Getting a Handle on Metabolic Disorders

Targets and Methods Vary, but the End-Goal Is the Same—More Effective Therapeutics

  • Animal Models

    Alain Stricker-Krongrad, Ph.D., senior scientific advisor at Charles River Laboratories, works with client researchers to plan and develop animal models that are scientifically valid for their disease state of interest. Dr. Stricker-Krongrad employs the use of animal models that provide his clients with an assessment of the efficacy and drug safety of the drugs they’re developing. The rodent models used include rats and mice that have been bred to display cardiovascular and or diabetic indications consistent with these disease states. 

    “Our process is to monitor different biomarkers of metabolic disease while keeping an eye on cardiovascular involvement,” Dr. Stricker-Krongrad said. “In the development of drug therapeutics for obesity, the challenge continues to be the ability to monitor the impact of the therapeutic intervention. Specifically, our work is focused on the development of a meaningful animal model that will enable researchers to screen drug impacts and determine outcomes earlier in the development process. The term coined for this approach, translational medicine, is a broad term that I don’t like to use because it detracts from the real question: How predictive is the animal model for the human condition?”

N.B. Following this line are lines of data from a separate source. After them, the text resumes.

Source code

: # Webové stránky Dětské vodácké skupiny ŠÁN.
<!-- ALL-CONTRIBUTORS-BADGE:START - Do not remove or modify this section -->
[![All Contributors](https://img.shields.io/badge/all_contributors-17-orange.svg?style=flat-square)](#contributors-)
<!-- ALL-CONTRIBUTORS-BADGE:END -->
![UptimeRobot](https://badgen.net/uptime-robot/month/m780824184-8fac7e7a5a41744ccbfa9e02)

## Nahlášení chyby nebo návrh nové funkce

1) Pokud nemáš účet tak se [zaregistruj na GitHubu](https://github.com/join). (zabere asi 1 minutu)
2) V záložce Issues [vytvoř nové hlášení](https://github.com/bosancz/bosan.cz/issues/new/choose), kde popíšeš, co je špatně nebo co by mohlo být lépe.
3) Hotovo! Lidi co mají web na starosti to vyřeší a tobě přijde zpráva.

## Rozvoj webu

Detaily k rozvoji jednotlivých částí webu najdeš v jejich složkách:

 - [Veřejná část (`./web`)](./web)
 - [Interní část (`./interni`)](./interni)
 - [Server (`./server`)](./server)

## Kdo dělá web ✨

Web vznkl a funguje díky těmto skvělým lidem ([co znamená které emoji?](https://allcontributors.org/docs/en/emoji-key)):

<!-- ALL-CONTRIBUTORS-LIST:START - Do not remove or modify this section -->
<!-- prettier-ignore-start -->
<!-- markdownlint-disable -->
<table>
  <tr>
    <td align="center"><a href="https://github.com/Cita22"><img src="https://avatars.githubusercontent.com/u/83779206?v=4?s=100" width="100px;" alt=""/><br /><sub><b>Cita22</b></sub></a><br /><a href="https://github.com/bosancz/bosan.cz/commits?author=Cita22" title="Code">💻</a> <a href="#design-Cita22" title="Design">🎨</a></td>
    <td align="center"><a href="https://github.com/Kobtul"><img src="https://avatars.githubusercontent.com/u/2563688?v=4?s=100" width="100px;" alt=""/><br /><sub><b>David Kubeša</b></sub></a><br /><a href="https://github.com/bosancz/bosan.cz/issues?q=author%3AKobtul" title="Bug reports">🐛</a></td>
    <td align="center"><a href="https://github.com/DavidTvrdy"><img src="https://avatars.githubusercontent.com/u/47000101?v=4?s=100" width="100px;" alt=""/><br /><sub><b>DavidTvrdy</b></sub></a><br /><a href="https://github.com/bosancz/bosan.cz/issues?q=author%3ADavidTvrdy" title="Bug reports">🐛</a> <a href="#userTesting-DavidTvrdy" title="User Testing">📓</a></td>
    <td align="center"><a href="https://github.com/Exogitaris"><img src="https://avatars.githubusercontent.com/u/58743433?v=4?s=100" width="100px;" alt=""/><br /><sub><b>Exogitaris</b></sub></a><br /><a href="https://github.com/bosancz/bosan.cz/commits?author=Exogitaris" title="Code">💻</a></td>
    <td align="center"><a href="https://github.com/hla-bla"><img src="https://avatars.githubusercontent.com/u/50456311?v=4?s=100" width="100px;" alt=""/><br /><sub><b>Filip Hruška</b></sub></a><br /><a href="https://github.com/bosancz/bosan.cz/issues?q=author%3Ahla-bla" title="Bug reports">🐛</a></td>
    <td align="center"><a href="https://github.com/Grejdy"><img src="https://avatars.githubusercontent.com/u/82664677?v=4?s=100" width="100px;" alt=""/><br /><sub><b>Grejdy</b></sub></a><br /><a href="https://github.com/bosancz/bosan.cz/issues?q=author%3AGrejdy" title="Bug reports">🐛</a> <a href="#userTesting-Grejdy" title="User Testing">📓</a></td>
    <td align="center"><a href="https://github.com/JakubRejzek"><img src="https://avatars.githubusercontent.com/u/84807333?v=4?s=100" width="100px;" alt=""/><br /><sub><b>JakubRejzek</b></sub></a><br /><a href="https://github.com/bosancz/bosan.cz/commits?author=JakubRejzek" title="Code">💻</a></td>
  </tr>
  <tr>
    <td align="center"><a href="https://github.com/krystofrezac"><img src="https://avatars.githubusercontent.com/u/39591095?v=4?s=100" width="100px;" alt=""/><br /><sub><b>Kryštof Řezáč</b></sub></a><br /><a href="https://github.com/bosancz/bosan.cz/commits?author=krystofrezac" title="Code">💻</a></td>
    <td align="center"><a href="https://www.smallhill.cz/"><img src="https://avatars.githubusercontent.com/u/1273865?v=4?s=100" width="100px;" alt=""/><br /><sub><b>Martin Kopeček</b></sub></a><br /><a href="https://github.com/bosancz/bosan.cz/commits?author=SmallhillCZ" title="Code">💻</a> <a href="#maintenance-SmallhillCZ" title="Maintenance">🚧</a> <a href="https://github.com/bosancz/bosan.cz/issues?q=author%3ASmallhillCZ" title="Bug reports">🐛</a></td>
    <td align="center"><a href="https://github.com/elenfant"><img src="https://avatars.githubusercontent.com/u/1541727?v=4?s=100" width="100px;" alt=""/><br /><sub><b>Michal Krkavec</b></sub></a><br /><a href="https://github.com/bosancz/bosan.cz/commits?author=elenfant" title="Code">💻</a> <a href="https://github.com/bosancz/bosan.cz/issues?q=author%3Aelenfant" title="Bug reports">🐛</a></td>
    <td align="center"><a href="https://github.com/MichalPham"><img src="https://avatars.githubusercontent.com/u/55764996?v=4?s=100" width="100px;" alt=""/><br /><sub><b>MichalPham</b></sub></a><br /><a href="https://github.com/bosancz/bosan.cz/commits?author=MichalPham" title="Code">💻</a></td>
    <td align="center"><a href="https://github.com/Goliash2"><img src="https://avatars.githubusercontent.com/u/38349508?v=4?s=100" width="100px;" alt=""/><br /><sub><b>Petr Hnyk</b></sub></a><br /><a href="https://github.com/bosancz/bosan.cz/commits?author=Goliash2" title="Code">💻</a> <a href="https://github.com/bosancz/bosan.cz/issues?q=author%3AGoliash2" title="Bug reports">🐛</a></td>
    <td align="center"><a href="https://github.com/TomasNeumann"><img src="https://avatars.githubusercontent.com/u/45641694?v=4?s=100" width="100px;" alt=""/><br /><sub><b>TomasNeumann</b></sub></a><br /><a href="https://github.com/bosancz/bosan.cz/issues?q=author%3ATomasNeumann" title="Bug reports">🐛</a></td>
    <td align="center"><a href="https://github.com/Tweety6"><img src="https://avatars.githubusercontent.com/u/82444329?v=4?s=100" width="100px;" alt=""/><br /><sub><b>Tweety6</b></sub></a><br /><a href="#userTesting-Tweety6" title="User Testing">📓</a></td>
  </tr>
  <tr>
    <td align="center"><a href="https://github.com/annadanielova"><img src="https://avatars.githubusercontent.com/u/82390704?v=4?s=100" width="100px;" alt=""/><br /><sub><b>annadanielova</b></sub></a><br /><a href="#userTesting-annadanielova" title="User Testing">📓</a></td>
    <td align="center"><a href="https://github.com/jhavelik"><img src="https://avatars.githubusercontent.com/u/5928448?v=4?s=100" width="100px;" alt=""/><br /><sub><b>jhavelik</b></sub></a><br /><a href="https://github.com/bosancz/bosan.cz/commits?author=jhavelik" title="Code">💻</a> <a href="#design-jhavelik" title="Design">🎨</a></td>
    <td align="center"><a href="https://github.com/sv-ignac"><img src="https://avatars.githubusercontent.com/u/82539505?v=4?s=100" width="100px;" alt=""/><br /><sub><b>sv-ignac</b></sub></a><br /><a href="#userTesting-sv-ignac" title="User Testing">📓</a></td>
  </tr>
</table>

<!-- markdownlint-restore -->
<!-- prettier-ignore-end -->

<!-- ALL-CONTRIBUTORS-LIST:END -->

    At the meeting, Dr. Stricker-Krongrad introduced a new animal model now available at Charles River while focusing on the current tools available to calculate cardiovascular risk. In drug development, the observation is that off-target effects of a drug given to normal patients don’t always reveal themselves. Unless the target patient population is tested you can’t determine the off-target impact of the drug candidate. 

    That is, it is likely that the obese patient with diabetic or cardiac issues may show an adverse off-target effect not otherwise observed. The key is to identify or develop a good animal model to monitor the level of risk early in the development process.  All drugs have a toxicity risk to some level, Dr. Stricker-Krongrad said, the key is to identify just how severe that risk is. Among the biomarkers of choice for this risk assessment are the troponins, and these markers can serve to differentiate risk populations.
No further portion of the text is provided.